Rule of thumb: If you can’t tell what is happening on your charts quickly, it is usually better to stand aside until you can see clearly again.
3. Moving averages
Moving averages are undoubtedly among the most popular trading tools and they are great to identify the market direction as well. However, there are a few things to be aware of when it comes to analyzing trend direction with moving averages.
- The length of the moving average highly impacts when you get a signal when markets turn.
- A small (fast) moving average might give a lot of early and false signals because it reacts too soon to minor price movements. On the other hand, a fast moving average can get you out early when the trend is about to change.
- A slow moving average might provide signals too late. Or, it can help you ride trends longer when it filters out the noise.
In the screenshot below we used the 50 EMA which is a mid-term moving average. You can see that during an uptrend, price always stayed well above the moving average and once price has crossed the moving average, it entered a range. In a range, price does not pay too much attention to moving averages because they fall in the middle of the range, hence average.

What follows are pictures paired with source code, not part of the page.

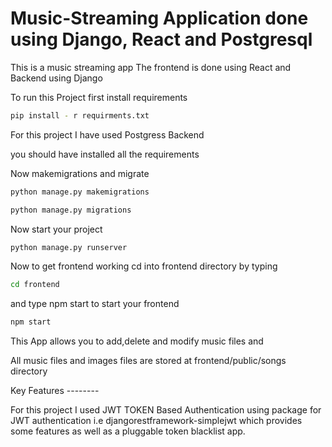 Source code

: # Music-Streaming Application done using Django, React and Postgresql
This is a music streaming app
The frontend is done using React and Backend using Django

To run this Project first install requirements

```sh
pip install - r requirments.txt
```

For this project I have used Postgress Backend

you should have installed all the requirements

Now makemigrations and migrate
```sh
python manage.py makemigrations
```
```sh
python manage.py migrations
```

Now start your project

```sh
python manage.py runserver
```

Now to get frontend working cd into frontend directory by typing
```sh
cd frontend
```
and type npm start to start your frontend

```sh
npm start
```
This App allows you to add,delete and modify music files and 
  
All music files and images files are stored at frontend/public/songs directory


Key Features  --------

For this project I used JWT TOKEN Based Authentication using package for JWT authentication i.e djangorestframework-simplejwt which provides some features as well as a pluggable token blacklist app. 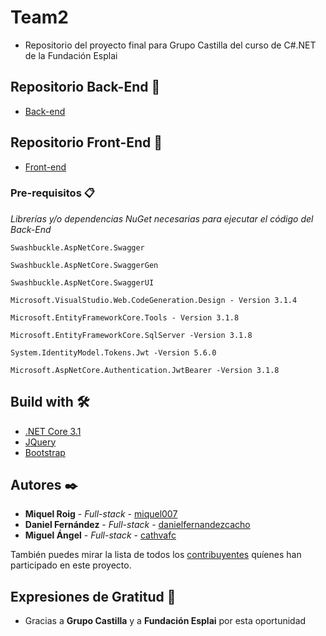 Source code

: # Team2 

* Repositorio del proyecto final para Grupo Castilla del curso de C#.NET de la Fundación Esplai 

## Repositorio Back-End 🚀

* [Back-end](https://github.com/cathvafc/Team2BackEnd)

## Repositorio Front-End 🚀

* [Front-end](https://github.com/cathvafc/Team2FrontEnd)

### Pre-requisitos 📋

*Librerías y/o dependencias NuGet necesarias para ejecutar el código del Back-End*

```
Swashbuckle.AspNetCore.Swagger 

Swashbuckle.AspNetCore.SwaggerGen

Swashbuckle.AspNetCore.SwaggerUI

Microsoft.VisualStudio.Web.CodeGeneration.Design - Version 3.1.4

Microsoft.EntityFrameworkCore.Tools - Version 3.1.8

Microsoft.EntityFrameworkCore.SqlServer -Version 3.1.8

System.IdentityModel.Tokens.Jwt -Version 5.6.0

Microsoft.AspNetCore.Authentication.JwtBearer -Version 3.1.8
```

## Build with 🛠️

* [.NET Core 3.1](https://docs.microsoft.com/es-es/dotnet/core/whats-new/dotnet-core-3-1)
* [JQuery](https://jquery.com/)
* [Bootstrap](https://getbootstrap.com/)

## Autores ✒️

* **Miquel Roig** - *Full-stack* - [miquel007](https://github.com/miquel007)
* **Daniel Fernández** - *Full-stack* - [danielfernandezcacho](https://github.com/danielfernandezcacho)
* **Miguel Ángel** - *Full-stack* - [cathvafc](https://github.com/cathvafc)

También puedes mirar la lista de todos los [contribuyentes](https://github.com/your/project/contributors) quíenes han participado en este proyecto. 

## Expresiones de Gratitud 🎁

* Gracias a **Grupo Castilla** y a **Fundación Esplai** por esta oportunidad
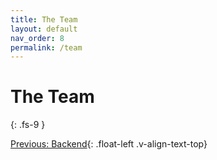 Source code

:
 ```yaml
---
title: The Team
layout: default
nav_order: 8
permalink: /team
---
```


# The Team
{: .fs-9 }


[Previous: Backend](Example/Backend){: .float-left .v-align-text-top}
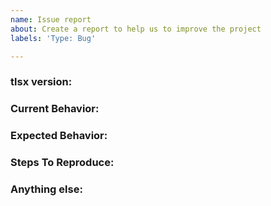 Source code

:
```yaml
---
name: Issue report
about: Create a report to help us to improve the project
labels: 'Type: Bug'

---
```


<!-- 
1. Please search to see if an issue already exists for the bug you encountered.
2. For support requests, FAQs or "How to" questions, please use the GitHub Discussions section instead - https://github.com/khulnasoft-labs/tlsx/discussions or
3. Join our discord server at https://discord.gg/projectdiscovery and post the question on the #tlsx channel.
-->

<!-- ISSUES MISSING IMPORTANT INFORMATION MAY BE CLOSED WITHOUT INVESTIGATION. -->

### tlsx version:
<!-- You can find current version of tlsx with "tlsx -version" -->
<!-- We only accept issues that are reproducible on the latest version of tlsx. -->
<!-- You can find the latest version of project at https://github.com/khulnasoft-labs/tlsx/releases/ -->

### Current Behavior:
<!-- A concise description of what you're experiencing. -->

### Expected Behavior:
<!-- A concise description of what you expected to happen. -->

### Steps To Reproduce:
<!--
Example: steps to reproduce the behavior:
1. Run 'tlsx ..'
2. See error...
-->


### Anything else:
<!-- Links? References? Screnshots? Anything that will give us more context about the issue that you are encountering! --> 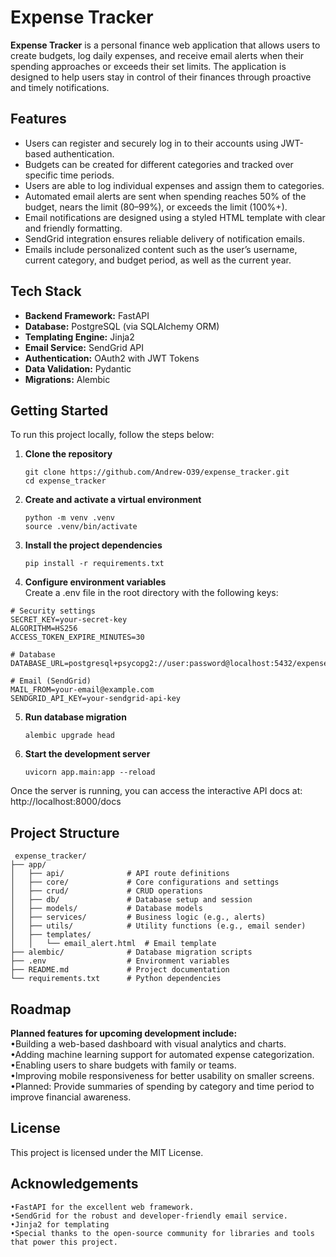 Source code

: # Expense Tracker

**Expense Tracker** is a personal finance web application that allows users to create budgets, log daily expenses, and receive email alerts when their spending approaches or exceeds their set limits. The application is designed to help users stay in control of their finances through proactive and timely notifications.

## Features

- Users can register and securely log in to their accounts using JWT-based authentication.
- Budgets can be created for different categories and tracked over specific time periods.
- Users are able to log individual expenses and assign them to categories.
- Automated email alerts are sent when spending reaches 50% of the budget, nears the limit (80–99%), or exceeds the limit (100%+).
- Email notifications are designed using a styled HTML template with clear and friendly formatting.
- SendGrid integration ensures reliable delivery of notification emails.
- Emails include personalized content such as the user’s username, current category, and budget period, as well as the current year.

## Tech Stack

- **Backend Framework:** FastAPI
- **Database:** PostgreSQL (via SQLAlchemy ORM)
- **Templating Engine:** Jinja2
- **Email Service:** SendGrid API
- **Authentication:** OAuth2 with JWT Tokens
- **Data Validation:** Pydantic
- **Migrations:** Alembic

## Getting Started

To run this project locally, follow the steps below:

1. **Clone the repository**

   ```
   git clone https://github.com/Andrew-O39/expense_tracker.git
   cd expense_tracker
   ```
2. **Create and activate a virtual environment**
     ```
   python -m venv .venv
    source .venv/bin/activate
   ```
3. **Install the project dependencies**
    ```
   pip install -r requirements.txt
   ```
4.	**Configure environment variables**  
    Create a .env file in the root directory with the following keys:
   ```
# Security settings
SECRET_KEY=your-secret-key
ALGORITHM=HS256
ACCESS_TOKEN_EXPIRE_MINUTES=30

# Database
DATABASE_URL=postgresql+psycopg2://user:password@localhost:5432/expense_tracker_db

# Email (SendGrid)
MAIL_FROM=your-email@example.com
SENDGRID_API_KEY=your-sendgrid-api-key
   ```
5. **Run database migration**
     ```
   alembic upgrade head
   ```
6. **Start the development server**
    ```
   uvicorn app.main:app --reload
   ```
   
Once the server is running, you can access the interactive API docs at:
http://localhost:8000/docs

## Project Structure
```
 expense_tracker/
├── app/
│   ├── api/              # API route definitions
│   ├── core/             # Core configurations and settings
│   ├── crud/             # CRUD operations
│   ├── db/               # Database setup and session
│   ├── models/           # Database models
│   ├── services/         # Business logic (e.g., alerts)
│   ├── utils/            # Utility functions (e.g., email sender)
│   ├── templates/
│   │   └── email_alert.html  # Email template
├── alembic/              # Database migration scripts
├── .env                  # Environment variables
├── README.md             # Project documentation
└── requirements.txt      # Python dependencies
   ```
## Roadmap

**Planned features for upcoming development include:**  
•Building a web-based dashboard with visual analytics and charts.  
•Adding machine learning support for automated expense categorization.  
•Enabling users to share budgets with family or teams.  
•Improving mobile responsiveness for better usability on smaller screens.
•Planned: Provide summaries of spending by category and time period to improve financial awareness.

## License

This project is licensed under the MIT License.

## Acknowledgements
	•FastAPI for the excellent web framework.
	•SendGrid for the robust and developer-friendly email service.
	•Jinja2 for templating
	•Special thanks to the open-source community for libraries and tools that power this project.

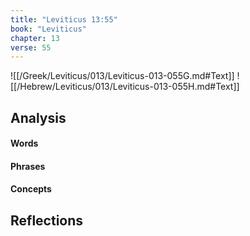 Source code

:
 ```yaml
---
title: "Leviticus 13:55"
book: "Leviticus"
chapter: 13
verse: 55
---
```

![[/Greek/Leviticus/013/Leviticus-013-055G.md#Text]]
![[/Hebrew/Leviticus/013/Leviticus-013-055H.md#Text]]

## Analysis

#### Words

#### Phrases

#### Concepts

## Reflections
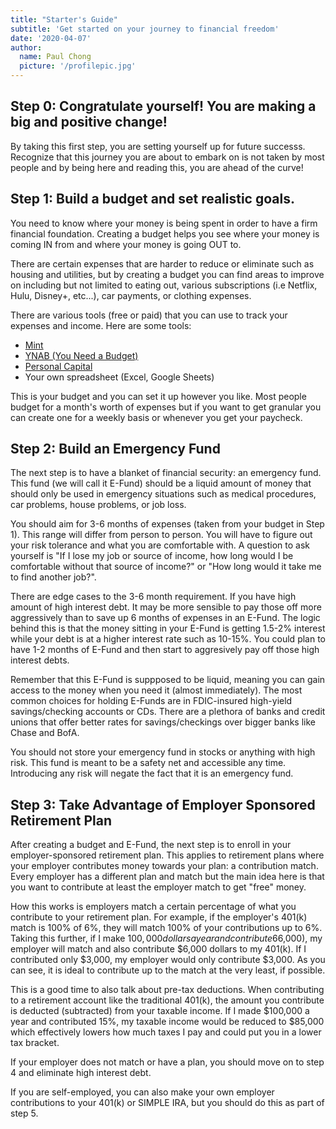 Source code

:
 ```yaml
---
title: "Starter's Guide"
subtitle: 'Get started on your journey to financial freedom'
date: '2020-04-07'
author:
  name: Paul Chong
  picture: '/profilepic.jpg'
---
```


## Step 0: Congratulate yourself! You are making a big and positive change!

By taking this first step, you are setting yourself up for future successs. Recognize that this journey you are about to embark on is not taken by most people and by being here and reading this, you are ahead of the curve!

## Step 1: Build a budget and set realistic goals.

You need to know where your money is being spent in order to have a firm financial foundation. Creating a budget helps you see where your money is coming IN from and where your money is going OUT to.

There are certain expenses that are harder to reduce or eliminate such as housing and utilities, but by creating a budget you can find areas to improve on including but not limited to eating out, various subscriptions (i.e Netflix, Hulu, Disney+, etc...), car payments, or clothing expenses.

There are various tools (free or paid) that you can use to track your expenses and income. Here are some tools:

- <a href="https://www.mint.com/">Mint</a>
- <a href="https://www.youneedabudget.com/">YNAB (You Need a Budget)</a>
- <a href="https://www.personalcapital.com/">Personal Capital</a>
- Your own spreadsheet (Excel, Google Sheets)

This is your budget and you can set it up however you like. Most people budget for a month's worth of expenses but if you want to get granular you can create one for a weekly basis or whenever you get your paycheck.

## Step 2: Build an Emergency Fund

The next step is to have a blanket of financial security: an emergency fund. This fund (we will call it E-Fund) should be a liquid amount of money that should only be used in emergency situations such as medical procedures, car problems, house problems, or job loss.

You should aim for 3-6 months of expenses (taken from your budget in Step 1). This range will differ from person to person. You will have to figure out your risk tolerance and what you are comfortable with. A question to ask yourself is "If I lose my job or source of income, how long would I be comfortable without that source of income?" or "How long would it take me to find another job?".

There are edge cases to the 3-6 month requirement. If you have high amount of high interest debt. It may be more sensible to pay those off more aggressively than to save up 6 months of expenses in an E-Fund. The logic behind this is that the money sitting in your E-Fund is getting 1.5-2% interest while your debt is at a higher interest rate such as 10-15%. You could plan to have 1-2 months of E-Fund and then start to aggresively pay off those high interest debts.

Remember that this E-Fund is suppposed to be liquid, meaning you can gain access to the money when you need it (almost immediately). The most common choices for holding E-Funds are in FDIC-insured high-yield savings/checking accounts or CDs. There are a plethora of banks and credit unions that offer better rates for savings/checkings over bigger banks like Chase and BofA.

You should not store your emergency fund in stocks or anything with high risk. This fund is meant to be a safety net and accessible any time. Introducing any risk will negate the fact that it is an emergency fund.

## Step 3: Take Advantage of Employer Sponsored Retirement Plan

After creating a budget and E-Fund, the next step is to enroll in your employer-sponsored retirement plan. This applies to retirement plans where your employer contributes money towards your plan: a contribution match. Every employer has a different plan and match but the main idea here is that you want to contribute at least the employer match to get "free" money.

How this works is employers match a certain percentage of what you contribute to your retirement plan. For example, if the employer's 401(k) match is 100% of 6%, they will match 100% of your contributions up to 6%. Taking this further, if I make $100,000 dollars a year and contribute 6% ($6,000), my employer will match and also contribute $6,000 dollars to my 401(k). If I contributed only $3,000, my employer would only contribute \$3,000. As you can see, it is ideal to contribute up to the match at the very least, if possible.

This is a good time to also talk about pre-tax deductions. When contributing to a retirement account like the traditional 401(k), the amount you contribute is deducted (subtracted) from your taxable income. If I made $100,000 a year and contributed 15%, my taxable income would be reduced to $85,000 which effectively lowers how much taxes I pay and could put you in a lower tax bracket.

If your employer does not match or have a plan, you should move on to step 4 and eliminate high interest debt.

If you are self-employed, you can also make your own employer contributions to your 401(k) or SIMPLE IRA, but you should do this as part of step 5.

If you want to use moving averages as a filter, you can apply the 50 MA to the daily timeframe and then only look for trades in the direction of the daily MA on the lower timeframes.
4. Channels and trend lines
Channels and trend lines are another way of identifying the direction of a trend and they can also help you understand range markets much better.
Whereas moving averages and the analysis of highs and lows can also be used during early trend stages, trendlines are better suited for later trend stages because you need at least 2 touch-points (better 3) to draw a trendline.
I mainly use trendlines to identify changes of established trends; when you have a strong trend and suddenly the trendline breaks, it can signal the transition into a new trend. Trendlines during ranges are ideal when it comes to finding breakout scenarios when price enters the trending mode again. Also, trendlines can be combined with moving averages nicely because of the complimentary characteristics.
If you want to learn more about trendlines, take a few minutes and watch our video here: learn how to draw trendlines.
5. How to use the ADX indicator
The ADX is an indicator that you could use to determine the direction of the trend and for the strength as well. The ADX indicator comes with three lines: the ADX line that tells you the strength of the trend (we deleted this line in our example, since we only want to analyze the direction of the trend), the +DI line which shows the bullish strength (green line) and the -DI line which shows the bearish strength (red line).
As you can see in the screenshot below, the ADX signals an uptrend when the green line is on top of the red line, and it signals a downtrend when the red line is higher than the green line. When price is ranging, the two DI lines are very close together and hover around the middle.
The ADX can be combined with moving averages nicely and you can see that once the DI lines cross, price also crosses the moving average. In the video below we explain how to use the ADX in more detail with the other concepts.
Combining the best trading tools
As we have seen in this article, every tool and concept has its advantages and limitations – nothing will work all of the time. However, it is not necessary that you find a way to achieve a 100% winrate (which will not happen anyway) as long as your winners are bigger than your losses.
In the end, it comes down to how well you choose your trading tools, how well you understand them and how good you are when it comes to applying them to live market conditions.